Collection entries
>>>>
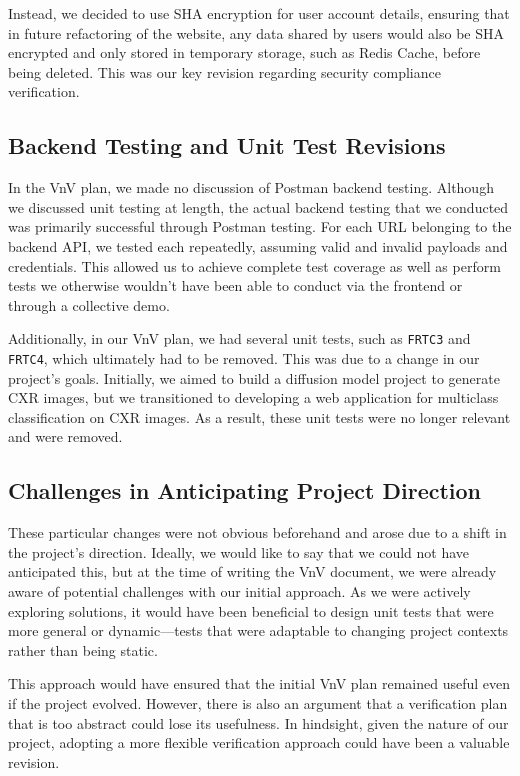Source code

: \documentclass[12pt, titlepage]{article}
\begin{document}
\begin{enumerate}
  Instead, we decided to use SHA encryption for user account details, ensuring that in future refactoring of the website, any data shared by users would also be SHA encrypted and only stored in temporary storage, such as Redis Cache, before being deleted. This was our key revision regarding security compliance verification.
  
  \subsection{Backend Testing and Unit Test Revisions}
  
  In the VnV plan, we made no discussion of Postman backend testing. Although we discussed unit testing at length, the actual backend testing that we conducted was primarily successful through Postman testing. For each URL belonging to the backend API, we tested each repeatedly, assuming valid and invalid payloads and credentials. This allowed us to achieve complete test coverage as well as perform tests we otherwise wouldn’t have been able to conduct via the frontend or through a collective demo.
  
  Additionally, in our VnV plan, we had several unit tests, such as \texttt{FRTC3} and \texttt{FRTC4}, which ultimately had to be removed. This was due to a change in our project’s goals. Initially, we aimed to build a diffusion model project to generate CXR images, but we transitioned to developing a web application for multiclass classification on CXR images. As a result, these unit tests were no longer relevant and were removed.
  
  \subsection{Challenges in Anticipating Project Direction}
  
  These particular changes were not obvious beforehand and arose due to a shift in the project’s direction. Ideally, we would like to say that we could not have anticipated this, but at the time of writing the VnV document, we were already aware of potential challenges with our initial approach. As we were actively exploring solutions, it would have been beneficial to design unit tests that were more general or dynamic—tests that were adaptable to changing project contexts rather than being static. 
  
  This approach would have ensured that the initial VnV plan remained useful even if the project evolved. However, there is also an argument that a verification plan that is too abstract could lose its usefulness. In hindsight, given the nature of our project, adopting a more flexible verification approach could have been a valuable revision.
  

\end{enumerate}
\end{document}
<<<<
# What is required:
Retype, exactly as shown, the lines from the one with "in Anticipating Project" through the end of the records.

# Task output:
  \subsection{Challenges in Anticipating Project Direction}
  
  These particular changes were not obvious beforehand and arose due to a shift in the project’s direction. Ideally, we would like to say that we could not have anticipated this, but at the time of writing the VnV document, we were already aware of potential challenges with our initial approach. As we were actively exploring solutions, it would have been beneficial to design unit tests that were more general or dynamic—tests that were adaptable to changing project contexts rather than being static. 
  
  This approach would have ensured that the initial VnV plan remained useful even if the project evolved. However, there is also an argument that a verification plan that is too abstract could lose its usefulness. In hindsight, given the nature of our project, adopting a more flexible verification approach could have been a valuable revision.
  

\end{enumerate}
\end{document}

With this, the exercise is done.